他们这样在露天叠起一堆冰块来,高三十五英尺,约六七杆见方,在外面加一层干草,以隔开空气,因为风虽然冷得厉害,但当它从冰块中间吹过,还是会吹出很大的洞来,以致这里或那里的支撑会慢慢变得细小,以致最后会全部倒翻。
最初,这些堆起的冰块看上去很像一个巨大的蓝色堡垒,一个神话中接待英灵的殿堂;可是,当他们把粗糙的草皮填塞到缝里去之后,草皮上也有了白霜和冰柱,看起来像一个古色古香的生满了苔藓的灰白废墟,全部是用蓝色大理石构成的冬神的住所,像我们在历本上看到的那个老人的图片一样——他的简陋的棚屋,好像他计划同我们一起度过夏季。
据运冰的人估计,这堆冰中间有25%到不了目的地,2%~3%将损失在车上。
然而这一堆中,更大的一部分的命运和当初的原意不同;因为这些冰或者是不能保藏得像预想的那么好,可能会发现它里面有较多的空气,或者是由于另外的原因,这一部分冰就没能送到市场上出售。
这一堆,在一八四六年至一八四七年垒起来的,估计有一万吨重,最后用干草和木板钉了起来,虽然第二年七月开了一次箱,把一部分运走了,其余的则留在那儿,暴露在太阳底下,整个夏天,它们站着度过去了,这年的冬天,也还是这样度过去了,直到一八四八年的九月,它还没有全部融化掉。
最后,湖还是收回了它们中的一大部分。
像湖水一样,瓦尔登湖的冰,近看是绿的,可是从远处望去,它是那种很美的蓝色,你很容易就把瓦尔登湖的冰跟河上的白冰,或是四分之一英里外的湖上的那种微绿的冰区别开来。
有时候,从挖冰人的雪橇上,有一大块冰掉落在村中街道上,躺在那里有一星期,像一块很大的翡翠,引起所有过路人的兴趣。

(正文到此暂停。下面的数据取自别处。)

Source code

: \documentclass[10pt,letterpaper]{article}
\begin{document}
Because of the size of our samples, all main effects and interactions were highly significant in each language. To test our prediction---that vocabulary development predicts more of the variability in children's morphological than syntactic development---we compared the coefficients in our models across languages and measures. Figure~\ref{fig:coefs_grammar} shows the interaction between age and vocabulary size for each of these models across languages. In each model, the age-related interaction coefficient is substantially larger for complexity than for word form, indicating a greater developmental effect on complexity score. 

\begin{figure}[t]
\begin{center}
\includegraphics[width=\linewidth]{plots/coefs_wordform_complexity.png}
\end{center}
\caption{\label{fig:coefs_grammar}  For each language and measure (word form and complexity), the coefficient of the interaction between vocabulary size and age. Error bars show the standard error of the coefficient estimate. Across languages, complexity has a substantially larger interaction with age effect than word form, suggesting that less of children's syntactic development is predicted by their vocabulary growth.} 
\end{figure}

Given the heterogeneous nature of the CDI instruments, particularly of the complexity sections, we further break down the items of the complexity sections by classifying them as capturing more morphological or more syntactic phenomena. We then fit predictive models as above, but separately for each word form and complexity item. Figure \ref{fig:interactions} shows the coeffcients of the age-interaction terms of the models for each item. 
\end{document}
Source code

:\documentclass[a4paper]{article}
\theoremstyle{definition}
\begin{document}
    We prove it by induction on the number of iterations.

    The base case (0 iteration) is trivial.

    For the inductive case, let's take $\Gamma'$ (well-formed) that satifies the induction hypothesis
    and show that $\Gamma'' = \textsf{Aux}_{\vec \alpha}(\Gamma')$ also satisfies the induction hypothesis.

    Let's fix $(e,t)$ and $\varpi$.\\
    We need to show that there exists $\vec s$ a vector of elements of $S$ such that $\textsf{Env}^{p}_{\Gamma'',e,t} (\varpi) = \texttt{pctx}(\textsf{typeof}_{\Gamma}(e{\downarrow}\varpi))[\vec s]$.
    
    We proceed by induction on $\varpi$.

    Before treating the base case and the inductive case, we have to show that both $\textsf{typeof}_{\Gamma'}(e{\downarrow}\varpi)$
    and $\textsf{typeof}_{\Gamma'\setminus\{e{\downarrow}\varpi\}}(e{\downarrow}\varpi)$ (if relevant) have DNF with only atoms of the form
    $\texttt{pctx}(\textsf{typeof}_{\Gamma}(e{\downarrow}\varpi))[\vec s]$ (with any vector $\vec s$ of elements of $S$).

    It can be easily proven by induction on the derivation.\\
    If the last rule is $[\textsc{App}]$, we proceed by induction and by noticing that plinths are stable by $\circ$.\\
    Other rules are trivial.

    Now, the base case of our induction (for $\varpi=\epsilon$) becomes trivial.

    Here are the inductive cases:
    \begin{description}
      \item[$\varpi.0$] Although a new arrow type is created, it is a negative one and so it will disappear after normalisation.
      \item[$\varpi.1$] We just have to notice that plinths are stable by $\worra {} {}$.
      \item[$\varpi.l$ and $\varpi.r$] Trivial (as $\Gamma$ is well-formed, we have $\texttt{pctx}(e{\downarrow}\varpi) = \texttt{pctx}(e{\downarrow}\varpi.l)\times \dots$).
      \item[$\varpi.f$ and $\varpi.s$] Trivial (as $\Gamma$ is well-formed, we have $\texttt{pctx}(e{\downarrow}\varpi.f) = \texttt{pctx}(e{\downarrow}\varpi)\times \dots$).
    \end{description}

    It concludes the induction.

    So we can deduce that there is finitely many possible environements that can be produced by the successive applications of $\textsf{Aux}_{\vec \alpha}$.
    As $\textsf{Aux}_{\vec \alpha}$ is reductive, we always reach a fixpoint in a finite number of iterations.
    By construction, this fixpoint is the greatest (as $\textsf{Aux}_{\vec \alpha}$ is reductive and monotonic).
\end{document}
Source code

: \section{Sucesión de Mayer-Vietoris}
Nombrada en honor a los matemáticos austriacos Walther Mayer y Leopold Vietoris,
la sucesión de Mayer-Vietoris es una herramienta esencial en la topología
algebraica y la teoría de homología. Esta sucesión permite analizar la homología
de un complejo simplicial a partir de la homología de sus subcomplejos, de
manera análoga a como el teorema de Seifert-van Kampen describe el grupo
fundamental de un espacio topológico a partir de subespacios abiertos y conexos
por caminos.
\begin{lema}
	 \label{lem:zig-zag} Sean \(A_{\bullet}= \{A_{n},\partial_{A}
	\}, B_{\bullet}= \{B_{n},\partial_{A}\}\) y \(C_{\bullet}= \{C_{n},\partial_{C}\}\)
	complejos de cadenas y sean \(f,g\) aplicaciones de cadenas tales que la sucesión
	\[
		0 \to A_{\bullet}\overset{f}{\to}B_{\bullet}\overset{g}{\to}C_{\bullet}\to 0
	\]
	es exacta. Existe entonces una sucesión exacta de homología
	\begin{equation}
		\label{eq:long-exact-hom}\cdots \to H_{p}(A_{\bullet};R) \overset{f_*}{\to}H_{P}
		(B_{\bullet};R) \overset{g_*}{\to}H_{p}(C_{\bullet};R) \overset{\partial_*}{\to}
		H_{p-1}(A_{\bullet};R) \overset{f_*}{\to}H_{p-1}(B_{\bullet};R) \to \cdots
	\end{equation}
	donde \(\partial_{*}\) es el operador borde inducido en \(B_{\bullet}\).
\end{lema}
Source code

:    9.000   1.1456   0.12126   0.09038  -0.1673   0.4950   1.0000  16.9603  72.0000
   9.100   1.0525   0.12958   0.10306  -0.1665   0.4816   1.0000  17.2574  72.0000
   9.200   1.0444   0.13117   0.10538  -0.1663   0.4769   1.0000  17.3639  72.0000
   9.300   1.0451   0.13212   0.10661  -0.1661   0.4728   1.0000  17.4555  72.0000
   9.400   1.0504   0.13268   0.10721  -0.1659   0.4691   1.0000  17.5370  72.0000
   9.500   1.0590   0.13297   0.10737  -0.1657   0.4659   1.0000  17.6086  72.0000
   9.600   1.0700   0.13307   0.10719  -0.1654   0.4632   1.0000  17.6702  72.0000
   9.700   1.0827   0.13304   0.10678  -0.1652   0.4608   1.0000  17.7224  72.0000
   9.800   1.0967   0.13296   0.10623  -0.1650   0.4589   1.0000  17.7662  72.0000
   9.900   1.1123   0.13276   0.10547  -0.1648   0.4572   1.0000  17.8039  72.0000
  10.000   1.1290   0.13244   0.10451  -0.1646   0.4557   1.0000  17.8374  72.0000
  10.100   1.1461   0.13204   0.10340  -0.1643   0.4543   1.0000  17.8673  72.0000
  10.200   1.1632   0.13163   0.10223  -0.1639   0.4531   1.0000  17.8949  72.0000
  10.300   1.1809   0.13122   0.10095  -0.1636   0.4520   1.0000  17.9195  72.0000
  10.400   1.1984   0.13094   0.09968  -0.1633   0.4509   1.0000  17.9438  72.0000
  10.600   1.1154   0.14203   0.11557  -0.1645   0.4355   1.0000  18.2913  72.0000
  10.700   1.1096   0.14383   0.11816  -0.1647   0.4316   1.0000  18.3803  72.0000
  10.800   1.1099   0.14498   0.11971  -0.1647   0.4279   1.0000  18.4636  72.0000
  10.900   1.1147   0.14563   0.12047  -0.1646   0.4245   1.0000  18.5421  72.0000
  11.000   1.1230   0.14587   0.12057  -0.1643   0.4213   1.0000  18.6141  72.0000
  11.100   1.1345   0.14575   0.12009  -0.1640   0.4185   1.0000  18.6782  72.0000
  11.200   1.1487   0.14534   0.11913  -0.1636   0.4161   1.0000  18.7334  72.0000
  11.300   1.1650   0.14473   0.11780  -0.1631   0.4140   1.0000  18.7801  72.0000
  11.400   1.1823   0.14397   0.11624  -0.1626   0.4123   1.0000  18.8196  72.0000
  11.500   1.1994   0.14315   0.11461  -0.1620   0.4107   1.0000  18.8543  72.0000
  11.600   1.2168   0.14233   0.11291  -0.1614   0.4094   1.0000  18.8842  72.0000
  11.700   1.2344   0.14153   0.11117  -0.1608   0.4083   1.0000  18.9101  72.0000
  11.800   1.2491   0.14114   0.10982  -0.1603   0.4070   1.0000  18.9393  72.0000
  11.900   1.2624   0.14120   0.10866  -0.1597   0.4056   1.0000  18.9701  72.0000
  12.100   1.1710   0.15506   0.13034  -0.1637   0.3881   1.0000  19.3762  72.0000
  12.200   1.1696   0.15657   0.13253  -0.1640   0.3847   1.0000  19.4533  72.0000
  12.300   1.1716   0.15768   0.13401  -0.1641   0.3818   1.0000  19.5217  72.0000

我注意到瓦尔登湖的一个部分,它的水是绿的,而一旦冻结之后,从同一角度望去,它却呈现出蓝色。
所以在湖边的许多低洼地,有时候,在冬天,充满了像湖本身一样绿色的水,可是到了第二天它们就冻成了蓝色。
也许水和冰的蓝色是由它们所包含的光和空气造成的,最透明的部分,就是最蓝的部分。
冰是引人深思的一个最有趣的题目。
他们告诉我,他们有一些冰,放在费雷什湖的冰屋中长达五年,依然是很好的冰。
为什么一桶水放久了要发臭,而结冰以后,却永葆甘美呢?人们说,这正是情感和理智之间的不同之处。
就这样一连十六天,我从我的窗口,看到一百个人像农夫一样忙忙碌碌地工作,他们成群结队,带着车马和一应俱全的农具,这样的图画跟我们常常在历书的第一页上看到的一样。
每次我从窗口望出去,总会想到云雀与收割者的寓言,或者那播种者的小故事等。
现在,他们都走了,三十多天之后,我又能从这同一窗口,望到纯粹的海绿色的瓦尔登湖水了,它映照出云和树木,把水汽蒸发到天空,一点也看不出曾经有那么多人站在它的上面。
也许我又可以听到一只孤独的潜鸟钻入水底,整理羽毛,一边放声大笑,或许我可以看到一个孤独的渔夫驾一叶扁舟,他的形态倒映在水波上,可就在不久前,这里曾有一百个人稳稳当当地站着干活儿呢。
这么说来,似乎紧跟着,查尔斯顿、新奥尔良、马德拉斯、孟买和加尔各答的挥汗如雨的居民,也将喝我的井水。
黎明,我让自己的思维沐浴在《薄伽梵歌》宏伟的宇宙哲学中,自从这一部史诗完成了之后,神的岁月也已经逝去,而和它相比,我们的现代世界以及它的文学显得那么猥琐、微不足道。
我怀疑,这一种哲学是否就是从前的生存状态,因为它的崇高距离我们的观点是如此遥远啊!
我放下书本,跑到我的井边去取水,瞧啊!
在那里,我遇到了婆罗门教的仆人、梵天、毗湿奴和因陀罗的僧人,他仍坐在恒河上的神庙中,读着他们的《吠陀集》,或者只带着一些面包屑和一个水钵住在一盘树根上。
我遇到他的仆人来给他的主人汲水,我们的桶好像在同一口井里咕嘟作响。
纯净的瓦尔登湖水已经和恒河的圣水混合在一起了。
凭借着柔和的风,这水流经过了亚特兰蒂斯和赫斯珀理得斯这些传说中的岛屿,流过汉诺,流过德那第岛、蒂多雷岛和波斯湾的入口,汇入印度洋的热带季风,在亚历山大大帝也只听到过其名字的港口登陆。